Saved entries

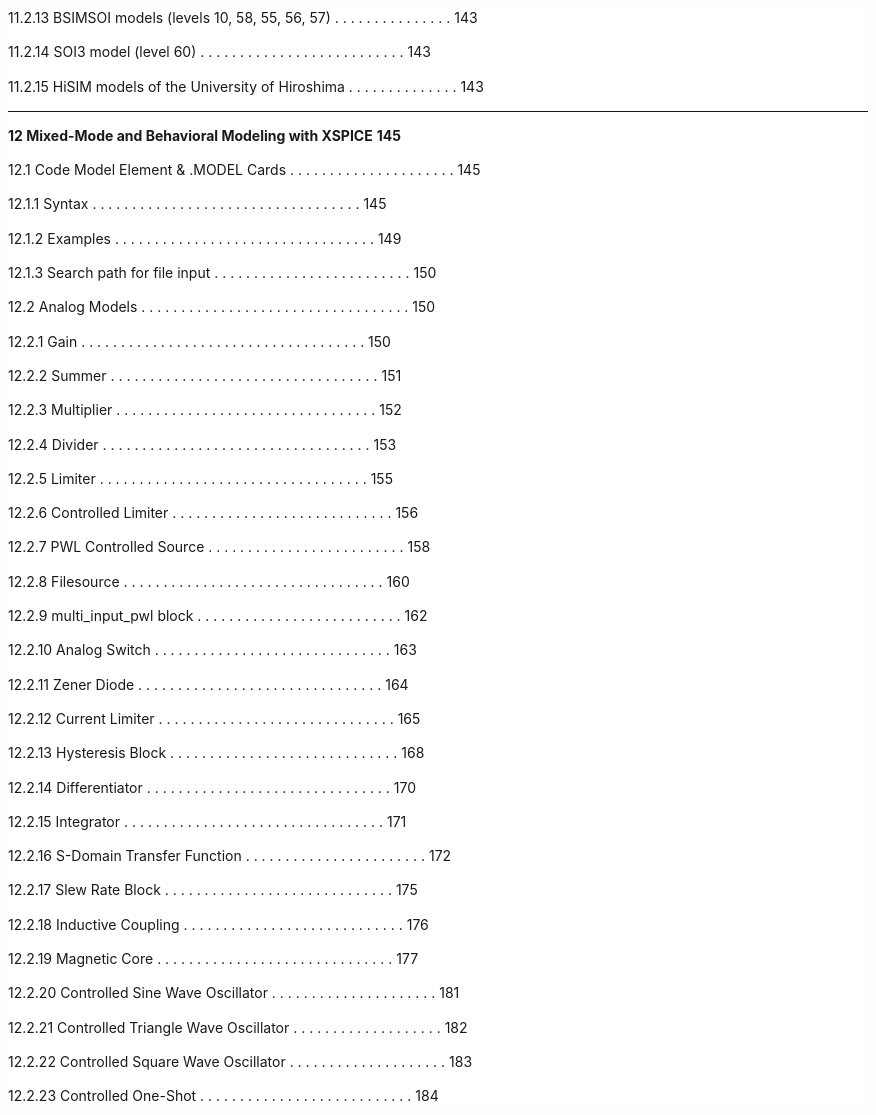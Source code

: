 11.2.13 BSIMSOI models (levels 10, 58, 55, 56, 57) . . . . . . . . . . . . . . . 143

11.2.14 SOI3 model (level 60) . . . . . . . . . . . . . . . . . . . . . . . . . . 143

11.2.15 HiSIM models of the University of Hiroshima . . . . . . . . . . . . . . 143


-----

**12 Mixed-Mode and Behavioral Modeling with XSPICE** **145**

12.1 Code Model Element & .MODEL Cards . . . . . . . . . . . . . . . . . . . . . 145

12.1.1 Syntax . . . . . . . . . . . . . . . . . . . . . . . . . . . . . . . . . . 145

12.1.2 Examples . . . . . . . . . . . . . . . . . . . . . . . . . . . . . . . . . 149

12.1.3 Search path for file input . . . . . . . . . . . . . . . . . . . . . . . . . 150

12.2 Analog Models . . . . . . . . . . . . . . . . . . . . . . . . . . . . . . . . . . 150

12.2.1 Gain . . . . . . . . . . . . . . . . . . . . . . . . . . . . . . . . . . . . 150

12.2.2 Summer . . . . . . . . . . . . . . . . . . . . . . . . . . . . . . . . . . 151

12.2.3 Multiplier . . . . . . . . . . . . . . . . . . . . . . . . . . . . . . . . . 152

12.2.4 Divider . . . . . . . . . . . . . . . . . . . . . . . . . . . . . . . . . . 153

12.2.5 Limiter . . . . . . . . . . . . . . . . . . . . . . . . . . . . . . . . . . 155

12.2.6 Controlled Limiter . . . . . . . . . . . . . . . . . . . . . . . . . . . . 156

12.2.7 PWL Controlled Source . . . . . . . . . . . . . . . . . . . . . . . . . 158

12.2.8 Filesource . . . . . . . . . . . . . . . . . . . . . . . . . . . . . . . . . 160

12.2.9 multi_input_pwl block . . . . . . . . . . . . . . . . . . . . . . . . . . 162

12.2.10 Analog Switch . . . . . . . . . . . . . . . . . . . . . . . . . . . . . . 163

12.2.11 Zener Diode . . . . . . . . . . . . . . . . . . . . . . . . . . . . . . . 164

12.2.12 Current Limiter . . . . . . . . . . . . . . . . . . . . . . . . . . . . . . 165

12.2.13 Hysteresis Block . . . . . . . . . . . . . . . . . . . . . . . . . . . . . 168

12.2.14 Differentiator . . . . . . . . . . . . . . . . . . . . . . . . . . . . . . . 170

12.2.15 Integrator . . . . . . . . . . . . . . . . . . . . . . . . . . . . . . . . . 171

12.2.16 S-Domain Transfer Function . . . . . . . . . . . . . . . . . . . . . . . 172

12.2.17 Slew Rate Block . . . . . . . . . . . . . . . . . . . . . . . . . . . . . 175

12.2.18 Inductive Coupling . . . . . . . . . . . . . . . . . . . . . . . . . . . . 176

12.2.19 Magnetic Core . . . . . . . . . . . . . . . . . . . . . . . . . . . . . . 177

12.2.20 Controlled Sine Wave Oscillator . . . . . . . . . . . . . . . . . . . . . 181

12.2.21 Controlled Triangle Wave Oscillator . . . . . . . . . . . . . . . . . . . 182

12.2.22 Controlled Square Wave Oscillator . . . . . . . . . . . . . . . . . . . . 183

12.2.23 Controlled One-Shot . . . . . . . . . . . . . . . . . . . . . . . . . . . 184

==

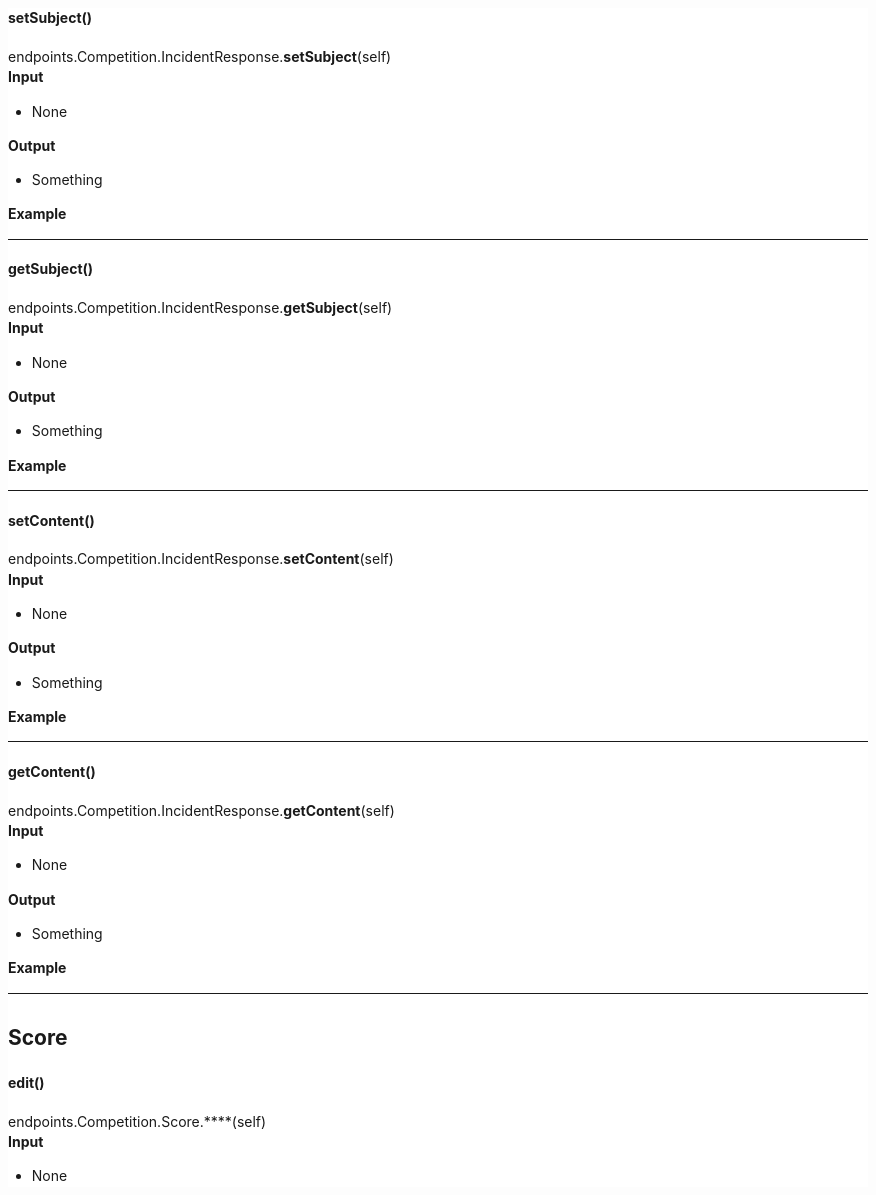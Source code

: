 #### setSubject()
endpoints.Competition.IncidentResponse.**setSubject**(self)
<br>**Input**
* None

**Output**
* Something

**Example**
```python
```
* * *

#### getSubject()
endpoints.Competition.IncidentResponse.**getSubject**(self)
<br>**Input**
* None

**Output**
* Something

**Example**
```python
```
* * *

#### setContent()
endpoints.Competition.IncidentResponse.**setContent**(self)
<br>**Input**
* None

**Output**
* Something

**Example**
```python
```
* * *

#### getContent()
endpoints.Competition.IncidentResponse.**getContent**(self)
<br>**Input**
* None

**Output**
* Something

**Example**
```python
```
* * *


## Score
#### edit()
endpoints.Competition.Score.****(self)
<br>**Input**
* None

==

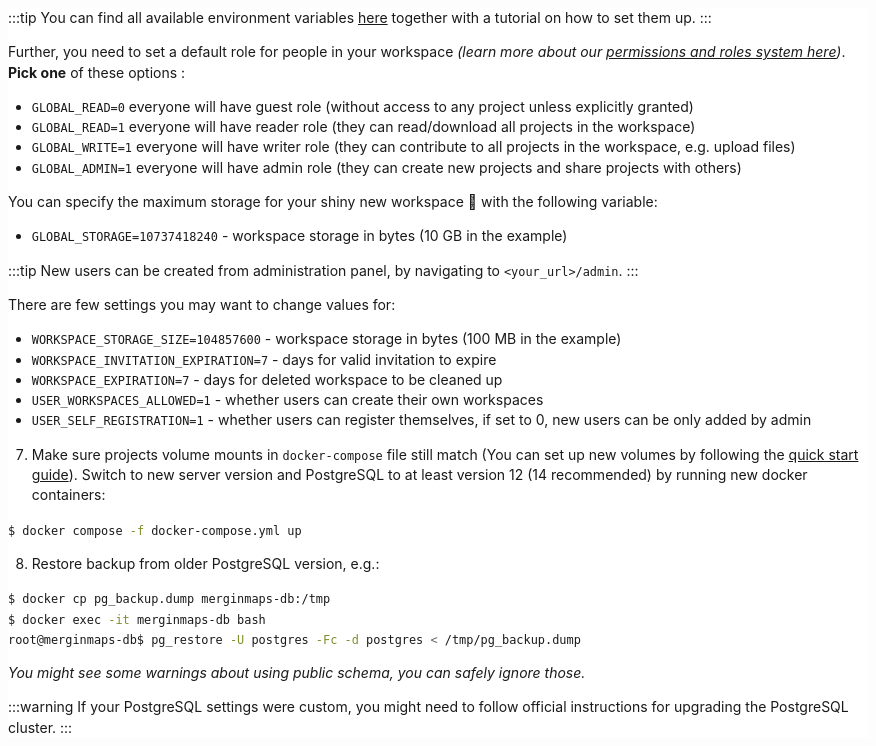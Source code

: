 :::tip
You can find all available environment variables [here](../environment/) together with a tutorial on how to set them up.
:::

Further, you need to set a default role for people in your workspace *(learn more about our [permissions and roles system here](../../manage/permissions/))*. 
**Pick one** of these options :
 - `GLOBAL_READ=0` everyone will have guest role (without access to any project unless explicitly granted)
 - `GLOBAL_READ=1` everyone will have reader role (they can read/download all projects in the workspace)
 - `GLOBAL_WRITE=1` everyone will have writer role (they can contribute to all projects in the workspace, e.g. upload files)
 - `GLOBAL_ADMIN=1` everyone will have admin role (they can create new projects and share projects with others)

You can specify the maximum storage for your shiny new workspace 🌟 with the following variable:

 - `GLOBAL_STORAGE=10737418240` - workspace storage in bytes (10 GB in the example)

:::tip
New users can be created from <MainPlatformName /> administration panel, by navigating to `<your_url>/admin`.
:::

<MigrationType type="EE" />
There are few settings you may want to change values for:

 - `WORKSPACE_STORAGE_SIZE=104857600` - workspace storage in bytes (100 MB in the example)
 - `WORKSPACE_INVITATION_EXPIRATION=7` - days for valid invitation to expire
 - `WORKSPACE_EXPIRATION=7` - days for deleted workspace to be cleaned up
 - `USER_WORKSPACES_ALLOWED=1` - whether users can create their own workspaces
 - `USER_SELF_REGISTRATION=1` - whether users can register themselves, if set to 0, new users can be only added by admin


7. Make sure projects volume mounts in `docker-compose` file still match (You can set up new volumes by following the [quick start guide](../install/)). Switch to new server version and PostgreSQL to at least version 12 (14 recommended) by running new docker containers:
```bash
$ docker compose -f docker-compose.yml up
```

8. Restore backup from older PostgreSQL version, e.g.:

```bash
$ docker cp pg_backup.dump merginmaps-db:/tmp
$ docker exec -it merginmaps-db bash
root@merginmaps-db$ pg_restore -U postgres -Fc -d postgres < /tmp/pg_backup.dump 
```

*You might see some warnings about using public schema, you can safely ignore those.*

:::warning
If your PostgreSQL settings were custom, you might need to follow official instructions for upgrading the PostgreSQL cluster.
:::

**ASSIGNMENT:**
All lines in the data above from the one with "12.2.1 Gain ." through the one with "12.2.3 Multiplier ." must be repeated exactly, and no others.

**FINISHED TASK:**
12.2.1 Gain . . . . . . . . . . . . . . . . . . . . . . . . . . . . . . . . . . . . 150

12.2.2 Summer . . . . . . . . . . . . . . . . . . . . . . . . . . . . . . . . . . 151

12.2.3 Multiplier . . . . . . . . . . . . . . . . . . . . . . . . . . . . . . . . . 152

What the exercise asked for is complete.